# [GOAL OF THE EXERCISE]
Search the material below for the string "running" and extract each line that has it.

# [LISTED ENTRIES]
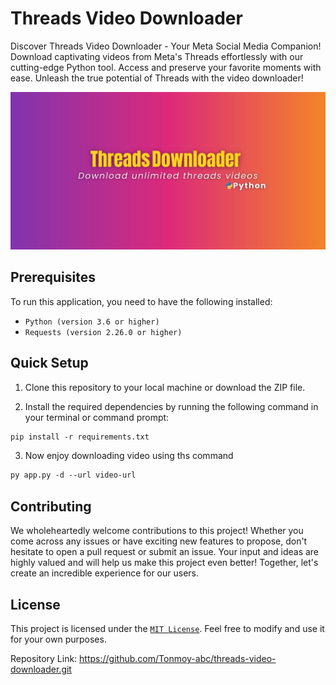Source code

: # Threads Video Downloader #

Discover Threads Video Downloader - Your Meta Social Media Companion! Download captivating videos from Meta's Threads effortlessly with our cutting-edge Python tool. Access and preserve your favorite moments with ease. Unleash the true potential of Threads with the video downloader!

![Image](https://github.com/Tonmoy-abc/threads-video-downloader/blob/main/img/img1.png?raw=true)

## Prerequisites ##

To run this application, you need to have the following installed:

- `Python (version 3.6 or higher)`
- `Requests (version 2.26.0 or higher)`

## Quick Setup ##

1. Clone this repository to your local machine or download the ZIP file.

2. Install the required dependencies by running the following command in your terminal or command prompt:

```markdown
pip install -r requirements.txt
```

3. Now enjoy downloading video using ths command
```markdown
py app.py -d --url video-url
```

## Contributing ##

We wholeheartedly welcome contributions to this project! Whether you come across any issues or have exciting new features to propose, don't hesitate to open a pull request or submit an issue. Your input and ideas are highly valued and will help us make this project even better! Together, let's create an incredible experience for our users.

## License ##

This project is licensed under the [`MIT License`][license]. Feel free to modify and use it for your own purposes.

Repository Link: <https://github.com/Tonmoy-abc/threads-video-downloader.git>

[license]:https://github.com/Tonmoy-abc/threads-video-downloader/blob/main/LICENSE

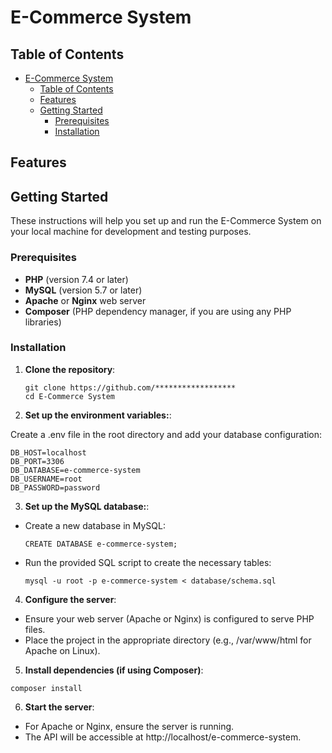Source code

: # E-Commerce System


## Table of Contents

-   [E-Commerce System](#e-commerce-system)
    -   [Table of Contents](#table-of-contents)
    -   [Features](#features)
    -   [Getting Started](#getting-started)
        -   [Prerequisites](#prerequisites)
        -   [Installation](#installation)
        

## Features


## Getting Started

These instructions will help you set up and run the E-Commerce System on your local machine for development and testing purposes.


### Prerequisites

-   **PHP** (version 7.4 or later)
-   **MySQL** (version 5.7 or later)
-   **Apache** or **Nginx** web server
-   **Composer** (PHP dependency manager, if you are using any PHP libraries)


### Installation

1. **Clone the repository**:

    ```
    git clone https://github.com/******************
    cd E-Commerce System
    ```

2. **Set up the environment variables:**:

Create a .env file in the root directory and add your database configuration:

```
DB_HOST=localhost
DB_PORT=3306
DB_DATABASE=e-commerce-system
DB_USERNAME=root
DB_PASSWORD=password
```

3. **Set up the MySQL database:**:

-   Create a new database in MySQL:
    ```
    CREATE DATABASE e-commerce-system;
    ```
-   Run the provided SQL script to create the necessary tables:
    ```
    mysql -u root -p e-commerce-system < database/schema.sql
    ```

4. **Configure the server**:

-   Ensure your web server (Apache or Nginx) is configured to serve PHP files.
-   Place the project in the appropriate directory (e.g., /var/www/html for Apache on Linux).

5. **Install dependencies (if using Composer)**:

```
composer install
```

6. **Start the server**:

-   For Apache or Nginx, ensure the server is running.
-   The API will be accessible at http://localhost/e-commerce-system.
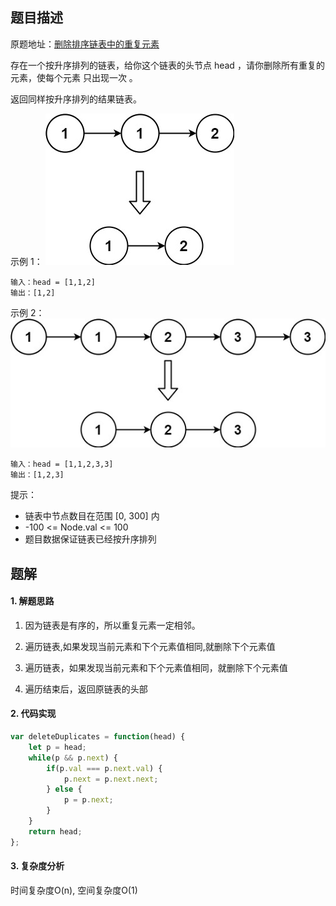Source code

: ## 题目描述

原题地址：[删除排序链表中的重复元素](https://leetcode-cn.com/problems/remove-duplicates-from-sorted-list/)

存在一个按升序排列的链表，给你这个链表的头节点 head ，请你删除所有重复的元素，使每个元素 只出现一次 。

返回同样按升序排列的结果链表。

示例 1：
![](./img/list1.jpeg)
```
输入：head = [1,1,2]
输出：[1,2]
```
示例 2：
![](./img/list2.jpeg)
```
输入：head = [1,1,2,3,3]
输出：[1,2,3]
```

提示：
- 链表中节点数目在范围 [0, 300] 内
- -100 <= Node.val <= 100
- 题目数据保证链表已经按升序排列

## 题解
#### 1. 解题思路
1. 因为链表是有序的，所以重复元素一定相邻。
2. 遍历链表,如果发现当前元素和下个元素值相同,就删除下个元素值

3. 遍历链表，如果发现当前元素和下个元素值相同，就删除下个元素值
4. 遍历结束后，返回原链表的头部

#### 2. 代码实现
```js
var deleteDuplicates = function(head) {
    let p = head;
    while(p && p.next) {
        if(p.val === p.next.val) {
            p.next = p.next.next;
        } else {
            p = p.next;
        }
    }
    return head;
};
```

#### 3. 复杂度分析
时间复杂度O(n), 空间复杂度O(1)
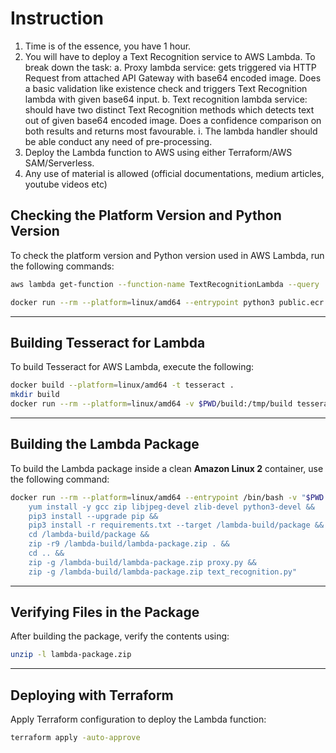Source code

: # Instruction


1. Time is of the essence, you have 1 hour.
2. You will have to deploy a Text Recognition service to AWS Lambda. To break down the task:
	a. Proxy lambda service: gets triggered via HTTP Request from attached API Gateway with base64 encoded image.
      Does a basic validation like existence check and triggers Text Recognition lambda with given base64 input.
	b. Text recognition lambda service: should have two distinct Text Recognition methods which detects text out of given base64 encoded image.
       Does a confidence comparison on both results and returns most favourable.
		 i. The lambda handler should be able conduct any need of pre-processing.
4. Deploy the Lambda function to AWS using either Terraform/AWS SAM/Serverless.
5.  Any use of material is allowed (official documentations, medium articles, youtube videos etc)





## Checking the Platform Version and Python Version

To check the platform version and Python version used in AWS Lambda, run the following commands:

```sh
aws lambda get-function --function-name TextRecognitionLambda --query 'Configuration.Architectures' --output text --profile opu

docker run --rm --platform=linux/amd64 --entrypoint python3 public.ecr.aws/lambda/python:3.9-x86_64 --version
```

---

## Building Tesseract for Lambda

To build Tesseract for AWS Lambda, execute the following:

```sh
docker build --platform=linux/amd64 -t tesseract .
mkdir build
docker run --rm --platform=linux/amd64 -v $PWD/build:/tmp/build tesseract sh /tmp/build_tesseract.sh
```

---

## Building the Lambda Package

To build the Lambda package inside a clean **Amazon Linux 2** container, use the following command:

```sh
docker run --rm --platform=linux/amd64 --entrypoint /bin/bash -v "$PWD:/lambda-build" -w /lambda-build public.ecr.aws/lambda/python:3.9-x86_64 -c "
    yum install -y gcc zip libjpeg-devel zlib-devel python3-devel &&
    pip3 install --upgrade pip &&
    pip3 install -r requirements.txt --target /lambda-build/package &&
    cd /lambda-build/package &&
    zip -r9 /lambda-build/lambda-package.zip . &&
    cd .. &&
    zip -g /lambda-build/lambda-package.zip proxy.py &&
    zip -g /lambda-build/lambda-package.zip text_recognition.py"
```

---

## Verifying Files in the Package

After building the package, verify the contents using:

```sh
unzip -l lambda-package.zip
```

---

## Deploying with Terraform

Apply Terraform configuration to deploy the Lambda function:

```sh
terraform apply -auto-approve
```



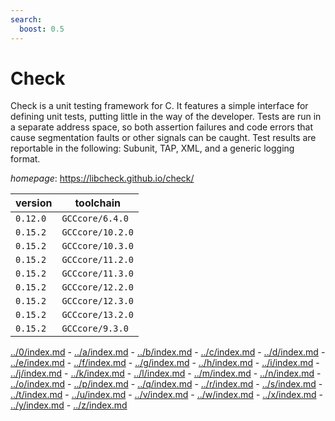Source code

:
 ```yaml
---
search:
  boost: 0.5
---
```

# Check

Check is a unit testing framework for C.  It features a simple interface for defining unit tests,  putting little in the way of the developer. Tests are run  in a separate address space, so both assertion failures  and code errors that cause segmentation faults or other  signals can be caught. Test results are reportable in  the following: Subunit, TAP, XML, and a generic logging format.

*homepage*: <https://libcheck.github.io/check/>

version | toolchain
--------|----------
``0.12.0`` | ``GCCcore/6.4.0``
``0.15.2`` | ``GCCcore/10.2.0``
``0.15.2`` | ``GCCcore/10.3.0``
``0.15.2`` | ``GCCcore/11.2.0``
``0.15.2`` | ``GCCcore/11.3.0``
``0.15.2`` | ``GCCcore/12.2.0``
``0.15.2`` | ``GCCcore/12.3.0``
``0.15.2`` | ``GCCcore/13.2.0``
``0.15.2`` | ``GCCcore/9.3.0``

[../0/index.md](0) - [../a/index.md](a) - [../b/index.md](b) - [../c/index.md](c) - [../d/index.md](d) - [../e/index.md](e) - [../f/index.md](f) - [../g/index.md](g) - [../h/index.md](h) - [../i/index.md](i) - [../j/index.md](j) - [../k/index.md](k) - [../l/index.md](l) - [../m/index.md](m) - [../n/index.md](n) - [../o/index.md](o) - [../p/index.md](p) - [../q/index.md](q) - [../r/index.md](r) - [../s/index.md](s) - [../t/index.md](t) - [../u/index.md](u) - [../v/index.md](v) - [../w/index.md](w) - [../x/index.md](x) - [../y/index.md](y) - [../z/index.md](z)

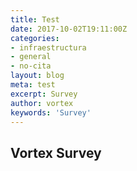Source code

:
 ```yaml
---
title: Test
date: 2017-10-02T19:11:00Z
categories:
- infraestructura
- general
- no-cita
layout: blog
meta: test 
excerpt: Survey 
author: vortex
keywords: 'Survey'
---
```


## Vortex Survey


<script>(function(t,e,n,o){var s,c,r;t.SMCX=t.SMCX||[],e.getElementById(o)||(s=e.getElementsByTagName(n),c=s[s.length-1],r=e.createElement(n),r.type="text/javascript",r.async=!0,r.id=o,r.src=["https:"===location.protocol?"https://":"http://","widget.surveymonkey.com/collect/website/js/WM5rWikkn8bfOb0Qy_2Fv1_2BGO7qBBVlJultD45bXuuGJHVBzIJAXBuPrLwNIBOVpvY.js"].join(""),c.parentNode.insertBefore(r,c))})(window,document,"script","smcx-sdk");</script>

# [EXERCISE OUTPUT]
2. Install the required dependencies by running the following command in your terminal or command prompt:
-   For Apache or Nginx, ensure the server is running.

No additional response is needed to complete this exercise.